W gospodarstwie Państwa Łytkowskich w Zwierzyńcu, pośrodku Borów Tucholskich, IPN z oddziału gdańskiego odnalazł pamiątki po Żołnierzach Wyklętych. Gospodarstwo było schronieniem szwadronów mjr. „Łupaszki”. Stamtąd w ostatnią swoją drogę do Gdańska wyruszyła Danusia Siedzikówna „Inka”.
Do dziś zachowały się meble, z których korzystali partyzanci: stół przy którym jedli, łóżko na którym spał mjr Zygmunt Siendzielarz ps. „Łupaszko”, lustro z którego korzystała Danuta Siedzikówna, lornetka której używał Henryk Wieliczko ps. „Lufa”, a także bieliźniarka (z przestrzeliną po jednej z akcji UB w gospodarstwie).

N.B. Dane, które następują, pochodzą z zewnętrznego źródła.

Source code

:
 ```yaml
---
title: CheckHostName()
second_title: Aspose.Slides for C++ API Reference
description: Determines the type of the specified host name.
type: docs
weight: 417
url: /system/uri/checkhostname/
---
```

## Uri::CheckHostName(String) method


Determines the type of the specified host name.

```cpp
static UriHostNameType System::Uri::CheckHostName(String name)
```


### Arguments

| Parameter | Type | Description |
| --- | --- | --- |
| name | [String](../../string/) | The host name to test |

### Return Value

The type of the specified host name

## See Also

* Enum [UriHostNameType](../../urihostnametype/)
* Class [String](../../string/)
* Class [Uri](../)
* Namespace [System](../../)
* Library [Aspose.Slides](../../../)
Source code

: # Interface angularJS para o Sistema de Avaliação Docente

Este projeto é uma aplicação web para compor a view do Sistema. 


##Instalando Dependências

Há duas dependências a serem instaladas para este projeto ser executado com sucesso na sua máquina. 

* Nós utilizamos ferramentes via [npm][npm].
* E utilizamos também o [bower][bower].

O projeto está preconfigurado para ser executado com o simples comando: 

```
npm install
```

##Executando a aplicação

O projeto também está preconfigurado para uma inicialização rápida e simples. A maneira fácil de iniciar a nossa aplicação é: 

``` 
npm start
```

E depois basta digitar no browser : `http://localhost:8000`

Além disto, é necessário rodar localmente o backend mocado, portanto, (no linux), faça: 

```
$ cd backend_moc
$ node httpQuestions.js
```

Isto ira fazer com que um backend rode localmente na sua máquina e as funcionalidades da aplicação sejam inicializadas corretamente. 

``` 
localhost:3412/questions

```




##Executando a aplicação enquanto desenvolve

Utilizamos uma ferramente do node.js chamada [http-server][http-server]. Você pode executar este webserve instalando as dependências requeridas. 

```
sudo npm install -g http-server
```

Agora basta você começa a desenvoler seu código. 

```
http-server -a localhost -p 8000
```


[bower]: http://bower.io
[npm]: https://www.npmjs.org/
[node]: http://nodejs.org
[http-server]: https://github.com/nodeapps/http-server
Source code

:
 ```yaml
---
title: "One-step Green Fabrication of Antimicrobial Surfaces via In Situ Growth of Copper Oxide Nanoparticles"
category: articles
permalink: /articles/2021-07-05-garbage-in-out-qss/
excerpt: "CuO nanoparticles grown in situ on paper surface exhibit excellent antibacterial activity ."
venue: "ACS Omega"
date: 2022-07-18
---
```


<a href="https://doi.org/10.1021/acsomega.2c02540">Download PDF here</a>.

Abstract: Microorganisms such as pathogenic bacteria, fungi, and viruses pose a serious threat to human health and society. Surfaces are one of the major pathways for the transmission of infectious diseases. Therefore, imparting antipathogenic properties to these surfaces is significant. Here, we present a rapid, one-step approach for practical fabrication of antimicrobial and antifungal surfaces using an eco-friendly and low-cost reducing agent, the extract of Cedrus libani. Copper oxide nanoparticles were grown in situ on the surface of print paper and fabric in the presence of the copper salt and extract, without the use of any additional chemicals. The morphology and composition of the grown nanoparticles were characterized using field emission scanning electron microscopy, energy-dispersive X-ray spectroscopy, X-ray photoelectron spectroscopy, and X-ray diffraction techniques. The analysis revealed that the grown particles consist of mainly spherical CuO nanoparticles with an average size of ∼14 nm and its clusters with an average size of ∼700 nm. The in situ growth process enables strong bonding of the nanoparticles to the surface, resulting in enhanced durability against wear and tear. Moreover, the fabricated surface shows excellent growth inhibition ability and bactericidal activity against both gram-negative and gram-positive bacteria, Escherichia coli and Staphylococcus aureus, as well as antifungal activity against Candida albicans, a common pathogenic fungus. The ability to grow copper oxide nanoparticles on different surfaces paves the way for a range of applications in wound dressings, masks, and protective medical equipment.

Wśród pamiątek była także odnaleziona w studni „pepesza”, która należała do Henryka Kazimierczaka ps. „Czajka”, żołnierza z oddziału majora (wydobyta w ubiegłym roku).
Państwo Łytkowscy wszystkie pamiątki przekażą do Muzeum Żołnierzy Wyklętych i Więźniów Politycznych PRL. Być może zostaną one pokazane w formie ekspozycji, przedstawiającej mieszkanie osób wspomagających partyzantów. Całą akcję wspomógł finansowo Klub Gazety Polskiej.
Jacek Pawłowicz, dyrektor Muzeum Żołnierzy Wyklętych i Więźniów Politycznych w PRL (z lewej) i pan Jerzy Łytkowski przed lustrem „Inki".
Jerzy Łytkowski miał 10 lat, gdy w gospodarstwie kwaterowali żołnierze „Łupaszki”. On i jego rodzina kultywują pamięć o Wyklętych. Kontakt z Łytkowskimi nawiązał po raz pierwszy w 2002 roku dr hab. Piotr Niwiński, pracownik Oddziału IPN w Gdańsku.
Gospodarstwo w Zwierzyńcu było ostatnią bazą żołnierzy V Wileńskiej Brygady AK.